Vuelvo a citar a Daniel Innerarity y su libro La política en tiempos de indignación. El paisaje político de la democracia es de desilusión, teñido de tonos sentimentales negativos, desconfianza, indignación, miedo, inseguridad y demasiada desesperanza, no solo en nuestro Panamá, sino en el mundo entero.

Todos sentimos que nuestra opinión no es suficientemente tomada en cuenta; siempre nos gobiernan otros (y aunque gobiernen los “nuestros”, se voltean y se transforman en “otros”). Esto nos va haciendo más cínicos y repetimos una gran mentira: “¡Estos son la misma vaina!” Hemos evolucionado hacia un poder dialogante y ausente, lo que nos hace sentir una situación de debilidad y desconcierto.

Hay razones para críticas fundamentadas y razonables sin duda, pero hay también críticas frívolas, superficiales y hasta peregrinas, producto de que llegamos a no creer en nada ni en nadie, en vez de dedicarnos a la indagación seria con posibilidades de aprendizaje colectivo, fortaleciendo y haciendo lo posible por ir perfeccionando la democracia que tanto sacrificio nos costó recuperar.

Como hemos escrito antes, la democracia no es nítida. Como depende de todas nuestras opiniones, ahora disparadas en f orma inmediata por las redes , la democracia es tan caótica como nosotros mismos.

Además, la democracia no es algo que propiamente hablando puede quererse. La inevitabilidad de la desafección política es lo que hace imposible querer la democracia.

La democracia es un sistema naturalmente decepcionante porque apunta a ideales inalcanzables y su propia naturaleza hace que el ideal democrático sea siempre algo inacabado y perfeccionable. Son los otros sistemas políticos los que presentan falsamente la perfección producto de un “hombre nuevo”.
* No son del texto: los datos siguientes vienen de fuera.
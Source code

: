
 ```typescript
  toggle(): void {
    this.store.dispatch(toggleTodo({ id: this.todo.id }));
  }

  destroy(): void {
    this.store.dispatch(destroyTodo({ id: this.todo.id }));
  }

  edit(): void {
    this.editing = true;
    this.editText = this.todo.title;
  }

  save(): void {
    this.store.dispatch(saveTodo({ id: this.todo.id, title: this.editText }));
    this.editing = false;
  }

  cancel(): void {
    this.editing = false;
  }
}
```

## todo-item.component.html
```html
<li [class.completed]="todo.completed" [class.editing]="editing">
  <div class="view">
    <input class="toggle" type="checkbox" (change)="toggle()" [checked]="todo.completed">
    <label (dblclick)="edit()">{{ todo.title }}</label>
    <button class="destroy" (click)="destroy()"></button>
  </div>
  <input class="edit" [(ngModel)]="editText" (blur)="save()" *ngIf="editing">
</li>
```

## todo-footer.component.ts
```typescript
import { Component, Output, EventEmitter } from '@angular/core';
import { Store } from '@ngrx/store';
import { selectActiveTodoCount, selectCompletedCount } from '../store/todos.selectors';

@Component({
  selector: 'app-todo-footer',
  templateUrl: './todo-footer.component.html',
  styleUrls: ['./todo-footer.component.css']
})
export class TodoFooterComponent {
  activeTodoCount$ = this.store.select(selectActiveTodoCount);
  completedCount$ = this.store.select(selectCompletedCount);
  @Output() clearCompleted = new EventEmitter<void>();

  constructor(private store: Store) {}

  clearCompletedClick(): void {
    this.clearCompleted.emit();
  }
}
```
La historia de la democracia es la historia de sus crisis, que no son ocasionales sino permanentes, y por eso la democracia es siempre decepcionante. Pero en este complejo mundo en que vivimos esa responsabilidad nuestra –de los ciudadanos– de comprender que gobernar en una democracia, autogobernarse democráticamente, es algo precario, es muchas veces decepcionante, pero no hay alternativa alguna que no termine llevando a mayores decepciones futuras.

Solo miremos a Venezuela y Nicaragua hoy, para muestra de botones.
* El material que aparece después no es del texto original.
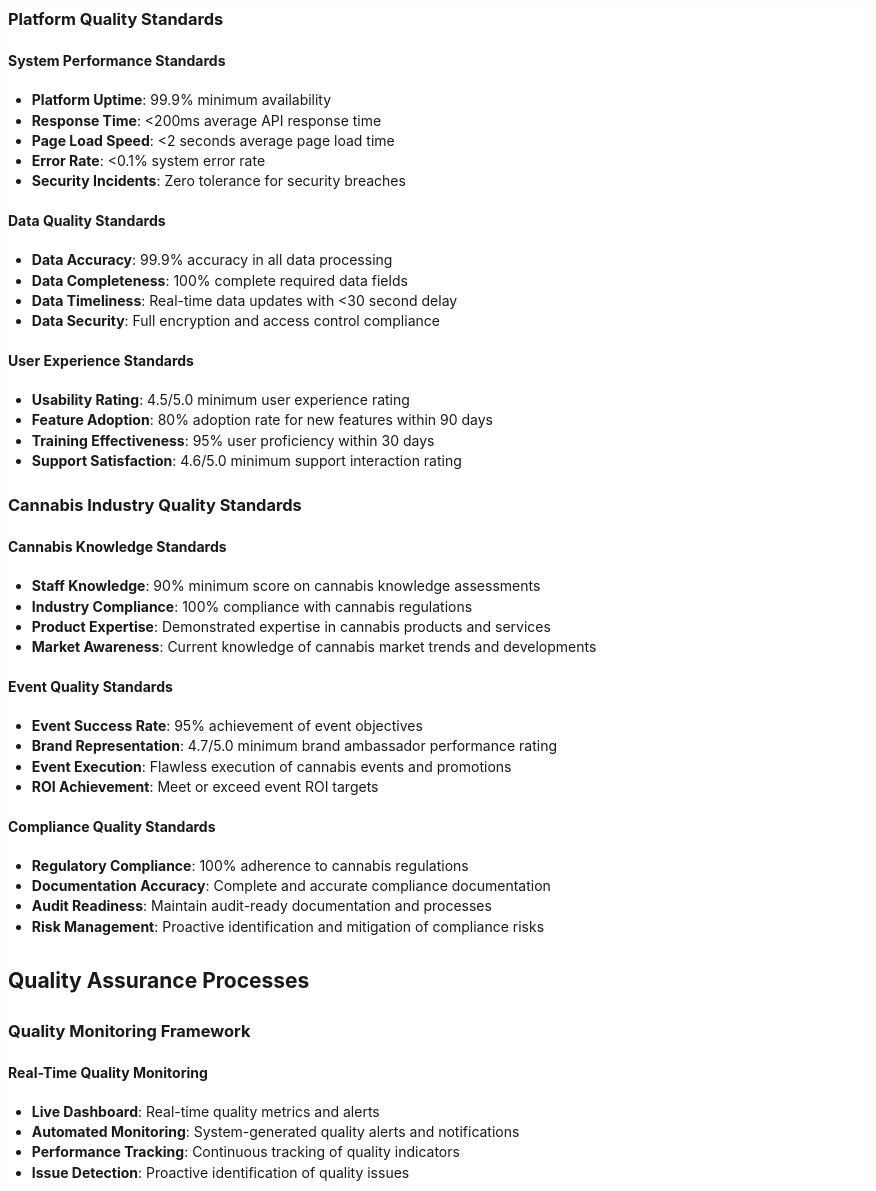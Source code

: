 ### Platform Quality Standards

#### System Performance Standards
- **Platform Uptime**: 99.9% minimum availability
- **Response Time**: <200ms average API response time
- **Page Load Speed**: <2 seconds average page load time
- **Error Rate**: <0.1% system error rate
- **Security Incidents**: Zero tolerance for security breaches

#### Data Quality Standards
- **Data Accuracy**: 99.9% accuracy in all data processing
- **Data Completeness**: 100% complete required data fields
- **Data Timeliness**: Real-time data updates with <30 second delay
- **Data Security**: Full encryption and access control compliance

#### User Experience Standards
- **Usability Rating**: 4.5/5.0 minimum user experience rating
- **Feature Adoption**: 80% adoption rate for new features within 90 days
- **Training Effectiveness**: 95% user proficiency within 30 days
- **Support Satisfaction**: 4.6/5.0 minimum support interaction rating

### Cannabis Industry Quality Standards

#### Cannabis Knowledge Standards
- **Staff Knowledge**: 90% minimum score on cannabis knowledge assessments
- **Industry Compliance**: 100% compliance with cannabis regulations
- **Product Expertise**: Demonstrated expertise in cannabis products and services
- **Market Awareness**: Current knowledge of cannabis market trends and developments

#### Event Quality Standards
- **Event Success Rate**: 95% achievement of event objectives
- **Brand Representation**: 4.7/5.0 minimum brand ambassador performance rating
- **Event Execution**: Flawless execution of cannabis events and promotions
- **ROI Achievement**: Meet or exceed event ROI targets

#### Compliance Quality Standards
- **Regulatory Compliance**: 100% adherence to cannabis regulations
- **Documentation Accuracy**: Complete and accurate compliance documentation
- **Audit Readiness**: Maintain audit-ready documentation and processes
- **Risk Management**: Proactive identification and mitigation of compliance risks

## Quality Assurance Processes

### Quality Monitoring Framework

#### Real-Time Quality Monitoring
- **Live Dashboard**: Real-time quality metrics and alerts
- **Automated Monitoring**: System-generated quality alerts and notifications
- **Performance Tracking**: Continuous tracking of quality indicators
- **Issue Detection**: Proactive identification of quality issues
Lo que nos toca es entender que nuestra decepción no es la antesala de un desastre, sino que debe ser un indicador de nuestra madurez política y un llamado a ejercer nuestra ciudadanía en forma seria, constructiva, alejados de la irresponsable queja parasitaria e improductiva sin consecuencia práctica.

Busquemos siempre el equilibrio. Nadie puede enamorarse o querer un equilibrio, pero es allí donde encontraremos el progreso humano y la justicia.
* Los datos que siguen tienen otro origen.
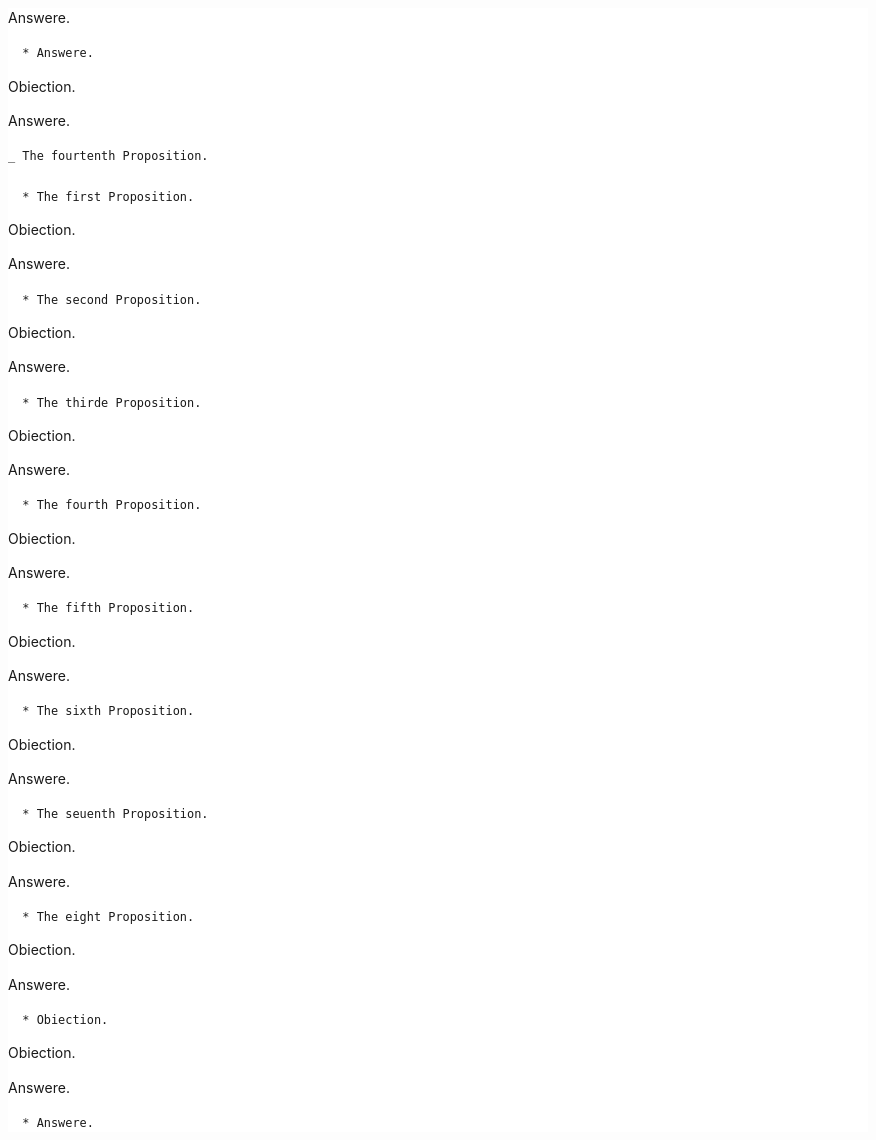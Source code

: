Answere.

      * Answere.

Obiection.

Answere.

    _ The fourtenth Proposition.

      * The first Proposition.

Obiection.

Answere.

      * The second Proposition.

Obiection.

Answere.

      * The thirde Proposition.

Obiection.

Answere.

      * The fourth Proposition.

Obiection.

Answere.

      * The fifth Proposition.

Obiection.

Answere.

      * The sixth Proposition.

Obiection.

Answere.

      * The seuenth Proposition.

Obiection.

Answere.

      * The eight Proposition.

Obiection.

Answere.

      * Obiection.

Obiection.

Answere.

      * Answere.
Reconozcamos que gobernar en democracia es una actividad que se desarrolla en entornos de baja confianza y alta crítica, en los que el éxito normalmente es escasamente reconocido, mientras que el fracaso es amplificado por un gran número de actores que tienen algo que ganar al adoptar una actitud cínica. Las tensiones internas del sistema democrático tienden a crear un mundo de quejas y acusaciones en el que se transmite la impresión de que el Gobierno falla siempre y los políticos no son gente de fiar. Los medios y periodistas independientes que se precian de serlo, tienen la obligación y responsabilidad –no de montarse en la ola y trivializar–, sino de investigar y dar la información más objetiva posible para mantener a la ciudadanía bien informada para que esta, a su vez, pueda tomar decisiones apropiadas. Por eso son y deben seguir siendo la infraestructura democrática.

La democracia decepciona, pero todos, especialmente los que estuvimos dispuestos a dar la vida misma por ella, estamos obligados a comprenderla, como ciudadanos serios y críticos a tiempo completo.

Hoy por fortuna hay nuevas opciones al “más de lo mismo”. Hay una nueva generación de políticos frescos, con claras intenciones de cambios reales para que nuestra democracia sea honesta y más justa para la mayoría de los ciudadanos.

Ahora nos toca a nosotros,los ciudadanos, hacer bien nuestro trabajo, el trabajo primario de la democracia, y con nuestro voto secreto –a pesar de todo– voltear la torta e inyectarle un cambio positivo honesto, esperanzador a nuestra democracia y al país que tanto queremos.